Reforms have been made to strengthen Australia’s anti-money laundering and counter-terrorism financing laws.

The reforms, known as Phase 1.5, will increase the resilience of our financial system against criminal threats, while making it easier for businesses to understand and comply with their obligations.

A summary of the changes for AUSTRAC reporting entities is included below.

Implementing the changes

There will be a transition period for businesses to implement the reforms, and we will provide guidance during this time to support you.

Draft Rules for review and consultation

The draft Rules to support the implementation of the Phase 1.5 reforms are now available for review and consultation.

Read the draft Rules and submit your feedback

Update: this consultation has closed and the link has been removed.
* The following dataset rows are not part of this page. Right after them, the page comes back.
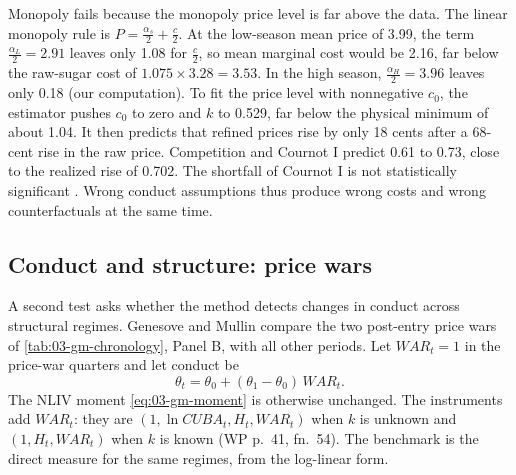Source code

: Monopoly fails because the monopoly price level is far above the data. The linear monopoly rule is
$P = \frac{\alpha_s}{2} + \frac{c}{2}$. At the low-season mean price of 3.99, the term $\frac{\alpha_L}{2} =
2.91$ leaves only 1.08 for $\frac{c}{2}$, so mean marginal cost would be 2.16, far below the raw-sugar cost of
$1.075 \times 3.28 = 3.53$. In the high season, $\frac{\alpha_H}{2} = 3.96$ leaves only 0.18 (our
computation). To fit the price level with nonnegative $c_0$, the estimator pushes $c_0$ to zero and $k$ to
0.529, far below the physical minimum of about 1.04. It then predicts that refined prices rise by only 18 cents after
a 68-cent rise in the raw price. Competition and Cournot I predict 0.61 to 0.73, close to the realized rise
of 0.702. The shortfall of Cournot I is not statistically significant \citep[p.~374]{GenesoveMullin1998}.
Wrong conduct assumptions thus produce wrong costs and wrong counterfactuals at the same time.

\subsection{Conduct and structure: price wars}\label{sec:03-sugar-wars}

A second test asks whether the method detects changes in conduct across structural regimes. Genesove and
Mullin compare the two post-entry price wars of \cref{tab:03-gm-chronology}, Panel B, with all other periods.
Let $\mathit{WAR}_t = 1$ in the price-war quarters and let conduct be
\begin{equation}\label{eq:03-gm-war}
\theta_t = \theta_0 + (\theta_1 - \theta_0)\,\mathit{WAR}_t .
\end{equation}
The NLIV moment \eqref{eq:03-gm-moment} is otherwise unchanged. The instruments add $\mathit{WAR}_t$: they are
$(1, \ln\mathit{CUBA}_t, H_t, \mathit{WAR}_t)$ when $k$ is unknown and $(1, H_t, \mathit{WAR}_t)$ when $k$ is
known (WP p.~41, fn.~54). The benchmark is the direct measure for the same regimes, from the log-linear form.

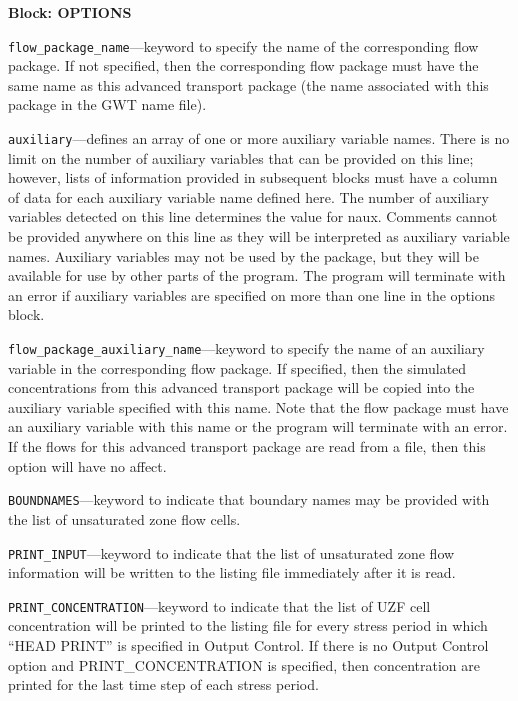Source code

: 
\item \textbf{Block: OPTIONS}

\begin{description}
\item \texttt{flow\_package\_name}---keyword to specify the name of the corresponding flow package.  If not specified, then the corresponding flow package must have the same name as this advanced transport package (the name associated with this package in the GWT name file).

\item \texttt{auxiliary}---defines an array of one or more auxiliary variable names.  There is no limit on the number of auxiliary variables that can be provided on this line; however, lists of information provided in subsequent blocks must have a column of data for each auxiliary variable name defined here.   The number of auxiliary variables detected on this line determines the value for naux.  Comments cannot be provided anywhere on this line as they will be interpreted as auxiliary variable names.  Auxiliary variables may not be used by the package, but they will be available for use by other parts of the program.  The program will terminate with an error if auxiliary variables are specified on more than one line in the options block.

\item \texttt{flow\_package\_auxiliary\_name}---keyword to specify the name of an auxiliary variable in the corresponding flow package.  If specified, then the simulated concentrations from this advanced transport package will be copied into the auxiliary variable specified with this name.  Note that the flow package must have an auxiliary variable with this name or the program will terminate with an error.  If the flows for this advanced transport package are read from a file, then this option will have no affect.

\item \texttt{BOUNDNAMES}---keyword to indicate that boundary names may be provided with the list of unsaturated zone flow cells.

\item \texttt{PRINT\_INPUT}---keyword to indicate that the list of unsaturated zone flow information will be written to the listing file immediately after it is read.

\item \texttt{PRINT\_CONCENTRATION}---keyword to indicate that the list of UZF cell concentration will be printed to the listing file for every stress period in which ``HEAD PRINT'' is specified in Output Control.  If there is no Output Control option and PRINT\_CONCENTRATION is specified, then concentration are printed for the last time step of each stress period.


\end{description}
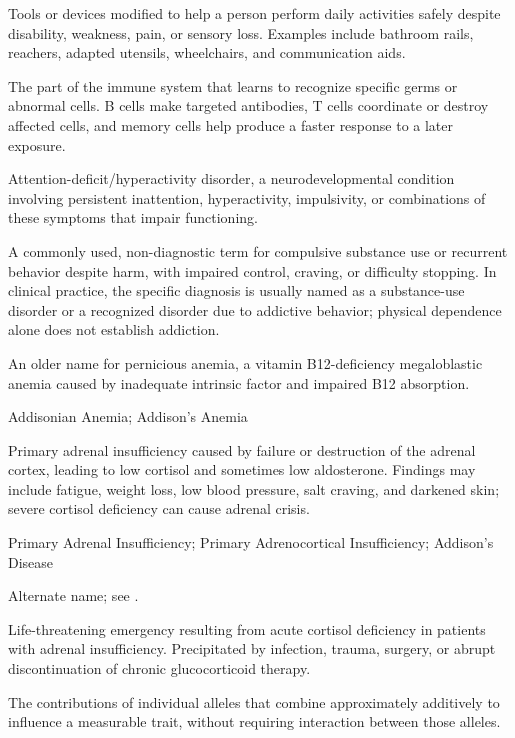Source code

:  Tools or devices modified to help a person perform daily activities safely despite disability, weakness, pain, or sensory loss. Examples include bathroom rails, reachers, adapted utensils, wheelchairs, and communication aids.

 The part of the immune system that learns to recognize specific germs or abnormal cells. B cells make targeted antibodies, T cells coordinate or destroy affected cells, and memory cells help produce a faster response to a later exposure.

 Attention-deficit/hyperactivity disorder, a neurodevelopmental condition involving persistent inattention, hyperactivity, impulsivity, or combinations of these symptoms that impair functioning.

 A commonly used, non-diagnostic term for compulsive substance use or
recurrent behavior despite harm, with impaired control, craving, or difficulty stopping.
In clinical practice, the specific diagnosis is usually named as a substance-use disorder
or a recognized disorder due to addictive behavior; physical dependence alone does not
establish addiction.

 An older name for pernicious anemia, a vitamin B12-deficiency megaloblastic anemia caused by inadequate intrinsic factor and impaired B12 absorption.

\synonyms
Addisonian Anemia; Addison's Anemia

 Primary adrenal insufficiency caused by failure or destruction of
the adrenal cortex, leading to low cortisol and sometimes low aldosterone. Findings may
include fatigue, weight loss, low blood pressure, salt craving, and darkened skin; severe
cortisol deficiency can cause adrenal crisis.

\synonyms
Primary Adrenal Insufficiency; Primary Adrenocortical Insufficiency; Addison's Disease

 Alternate name; see .

 Life-threatening emergency resulting from acute cortisol deficiency in patients with
adrenal insufficiency. Precipitated by infection, trauma, surgery, or abrupt
discontinuation of chronic glucocorticoid therapy.

 The contributions of individual alleles that combine approximately additively to influence a measurable trait, without requiring interaction between those alleles.

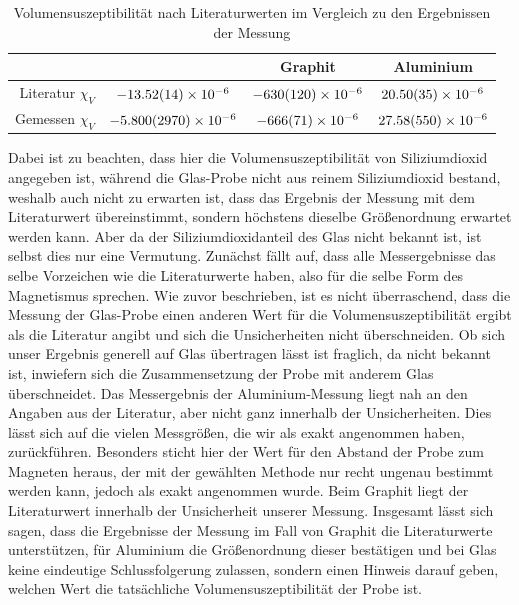 \documentclass[
	a4paper,
	12pt,
	pagesize,
	ngerman
]{scrartcl}
\begin{document}
	\begin{table}[h]
		\centering
	\begin{tabular}{ r | c | c | c}
		& \ce{SiO2} & Graphit & Aluminium \\ \hline
		Literatur $\chi_V $ & $\SI{-13,52 \pm 0,14 e-6}{}$ & $\SI{-630 \pm 120 e-6}{}$ & $\SI{20,50 \pm 0,35 e-6}{}$\\
		Gemessen  $\chi_V $ & $\SI{-5,800 \pm 2.97 e-6}{}$&$\SI{-666 \pm 71 e-6}{}$&$\SI{27,58 \pm 5.5e-6}{}$\\ \hline 
	\end{tabular} 
	\caption{Volumensuszeptibilität nach Literaturwerten im Vergleich zu den Ergebnissen der Messung}
	\end{table}
	Dabei ist zu beachten, dass hier die Volumensuszeptibilität von Siliziumdioxid angegeben ist, während die Glas-Probe nicht aus reinem Siliziumdioxid bestand, weshalb auch nicht zu erwarten ist, dass das Ergebnis der Messung mit dem Literaturwert übereinstimmt, sondern höchstens dieselbe Größenordnung erwartet werden kann. Aber da der Siliziumdioxidanteil des Glas nicht bekannt ist, ist selbst dies nur eine Vermutung.  \newline
	Zunächst fällt auf, dass alle Messergebnisse das selbe Vorzeichen wie die Literaturwerte haben, also für die selbe Form des Magnetismus sprechen.\newline 
	Wie zuvor beschrieben, ist es nicht überraschend, dass die Messung der Glas-Probe einen anderen Wert für die Volumensuszeptibilität ergibt als die Literatur angibt und sich die Unsicherheiten nicht überschneiden. Ob sich unser Ergebnis generell auf Glas übertragen lässt ist fraglich, da nicht bekannt ist, inwiefern sich die Zusammensetzung der Probe mit anderem Glas überschneidet. Das Messergebnis der Aluminium-Messung liegt nah an den Angaben aus der Literatur, aber nicht ganz innerhalb der Unsicherheiten. Dies lässt sich auf die vielen Messgrößen, die wir als exakt angenommen haben, zurückführen. Besonders sticht hier der Wert für den Abstand der Probe zum Magneten heraus, der mit der gewählten Methode nur recht ungenau bestimmt werden kann, jedoch als exakt angenommen wurde. %
	Beim Graphit liegt der Literaturwert innerhalb der Unsicherheit unserer Messung. \newline
	Insgesamt lässt sich sagen, dass die Ergebnisse der Messung im Fall von Graphit die Literaturwerte unterstützen, für Aluminium die Größenordnung dieser bestätigen und bei Glas keine eindeutige Schlussfolgerung zulassen, sondern einen Hinweis darauf geben, welchen Wert die tatsächliche Volumensuszeptibilität der Probe ist.
	
\end{document}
Summary of changes for reporting entities

Customer due diligence

These reforms make it clear that customers must be identified before providing a designated service, except for very limited circumstances. They also expand the circumstances where you can rely on customer identification by another reporting entity.

Tipping off

There will be expanded exceptions to tipping-off provisions that allow information from suspicious matter reports (SMRs) to be shared with an external auditor, or offshore members of the same corporate or designated business group that are regulated by laws that give effect to some or all of the FATF recommendations .

Correspondent banking

These changes affect financial institutions. The reforms include clearer prohibitions against entering into a relationship with a bank that allows its accounts to be used by a shell bank, in addition to clearer and strengthened due diligence and risk assessment requirements during a correspondent banking relationship.

Additional measures

In addition to these changes, the Phase 1.5 reforms support cooperation and collaboration to detect, deter and disrupt money laundering, terrorism financing, and other serious crimes, and increase the AUSTRAC CEO’s ability to provide access to AUSTRAC information to law enforcement partners.